**Data for this task:**
------------------------------------------------------------
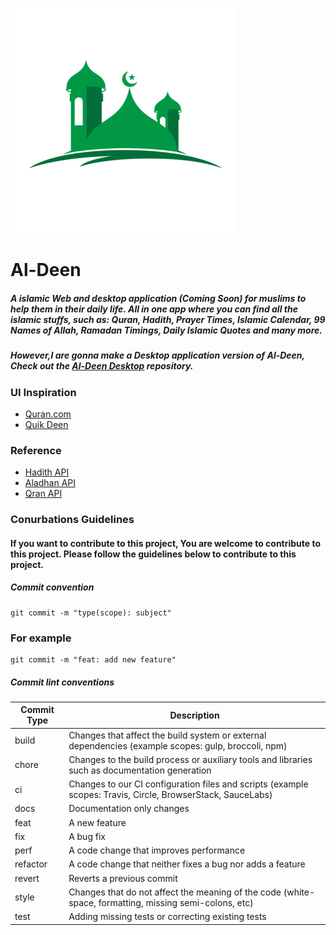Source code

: ![Logo](/public/logo-tranparent.png)

# Al-Deen 


#####  A islamic Web and desktop application (Coming Soon)  for muslims to help them in their daily life. All in one app where you can find all the islamic stuffs, such as: Quran, Hadith, Prayer Times,  Islamic Calendar,    99 Names of Allah, Ramadan Timings,   Daily Islamic Quotes and many more. 

##### However,I are gonna make a Desktop application version of Al-Deen, Check out the [Al-Deen Desktop](https://github.com/yeasin-2002/Al-Deen-desktop) repository. 


### UI Inspiration
- [Quran.com](https://quran.com/)
- [Quik Deen](/analysis/UI%20Inspirations/Quik%20Deen/055c10185886079.656b89c498ac1.jpg)

### Reference
- [Hadith API](https://www.hadithapi.com)
- [Aladhan API ](https://aladhan.com/)
- [Qran API](https://alquran.cloud/api)


### Conurbations Guidelines
#### If you want to contribute to this project,  You are welcome to contribute to this project.  Please follow the guidelines below to contribute to this project.

##### Commit convention
```
git commit -m "type(scope): subject"
```


### For example
```
git commit -m "feat: add new feature"
```

##### Commit lint conventions

| Commit Type | Description                                                                                                 |
| ----------- | ----------------------------------------------------------------------------------------------------------- |
| build       | Changes that affect the build system or external dependencies (example scopes: gulp, broccoli, npm)         |
| chore       | Changes to the build process or auxiliary tools and libraries such as documentation generation              |
| ci          | Changes to our CI configuration files and scripts (example scopes: Travis, Circle, BrowserStack, SauceLabs) |
| docs        | Documentation only changes                                                                                  |
| feat        | A new feature                                                                                               |
| fix         | A bug fix                                                                                                   |
| perf        | A code change that improves performance                                                                     |
| refactor    | A code change that neither fixes a bug nor adds a feature                                                   |
| revert      | Reverts a previous commit                                                                                   |
| style       | Changes that do not affect the meaning of the code (white-space, formatting, missing semi-colons, etc)      |
| test        | Adding missing tests or correcting existing tests                                                           |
------------------------------------------------------------
**Description of the task:**
Please write out exactly, and only, the lines from the beginning of the entries through the line containing "and many more.", including both and skipping all pictures.

**Result:**
Source code

: ![Logo](/public/logo-tranparent.png)

# Al-Deen 


#####  A islamic Web and desktop application (Coming Soon)  for muslims to help them in their daily life. All in one app where you can find all the islamic stuffs, such as: Quran, Hadith, Prayer Times,  Islamic Calendar,    99 Names of Allah, Ramadan Timings,   Daily Islamic Quotes and many more. 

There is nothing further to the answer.